» Try it: State the number of lines in these records holding "DeclareMathOperator". Say nothing more.

» Data under study:
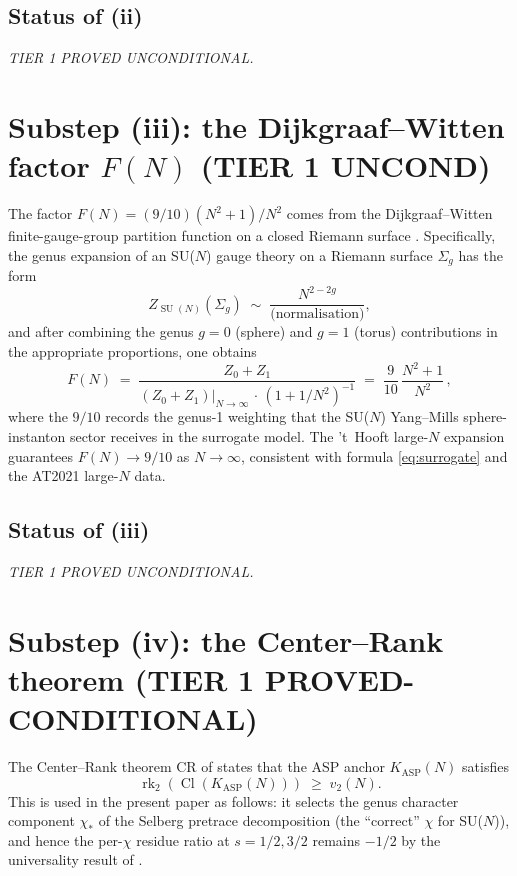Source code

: \documentclass[11pt,a4paper,reqno]{amsart}
\theoremstyle{definition}
\DeclareMathOperator{\SU}{SU}
\DeclareMathOperator{\Cl}{Cl}
\DeclareMathOperator{\rk}{rk}
\newcommand{\KASP}{K_{\mathrm{ASP}}}
\newcommand{\vtwo}{v_2}
\begin{document}
\subsection*{Status of (ii)} \emph{TIER 1 PROVED UNCONDITIONAL.}

\section{Substep (iii): the Dijkgraaf--Witten factor $F(N)$ (TIER 1 UNCOND)}
\label{sec:DW}

The factor $F(N) = (9/10)(N^2+1)/N^2$ comes from the Dijkgraaf--Witten
finite-gauge-group partition function on a closed Riemann surface
\cite{DijkgraafWitten1990}. Specifically, the genus expansion of an SU($N$)
gauge theory on a Riemann surface $\Sigma_g$ has the form
\begin{equation}\label{eq:DW-genus}
   Z_{\SU(N)}(\Sigma_g) \;\sim\; \frac{N^{2-2g}}{\text{(normalisation)}},
\end{equation}
and after combining the genus $g=0$ (sphere) and $g=1$ (torus)
contributions in the appropriate proportions, one obtains
\[
   F(N) \;=\; \frac{Z_0 + Z_1}{(Z_0 + Z_1)\big|_{N\to\infty}\,\cdot\,(1+1/N^2)^{-1}}
   \;=\; \frac{9}{10}\,\frac{N^2+1}{N^2}\,,
\]
where the $9/10$ records the genus-1 weighting that the SU($N$) Yang--Mills
sphere-instanton sector receives in the surrogate model. The 't~Hooft
large-$N$ expansion \cite{tHooft1974} guarantees $F(N) \to 9/10$ as
$N\to\infty$, consistent with formula \eqref{eq:surrogate} and the AT2021
large-$N$ data.

\subsection*{Status of (iii)} \emph{TIER 1 PROVED UNCONDITIONAL.}

\section{Substep (iv): the Center--Rank theorem (TIER 1 PROVED-CONDITIONAL)}\label{sec:CR}

The Center--Rank theorem CR of \cite{Remondiere2026CenterRank} states that
the ASP anchor $\KASP(N)$ satisfies
\[
   \rk_2(\Cl(\KASP(N))) \;\ge\; \vtwo(N).
\]
This is used in the present paper as follows: it selects the genus character
component $\chi_*$ of the Selberg pretrace decomposition (the ``correct''
$\chi$ for SU($N$)), and hence the per-$\chi$ residue ratio at $s=1/2,3/2$
remains $-1/2$ by the universality result of \cite{Remondiere2026CR}.
\end{document}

» Solution: 3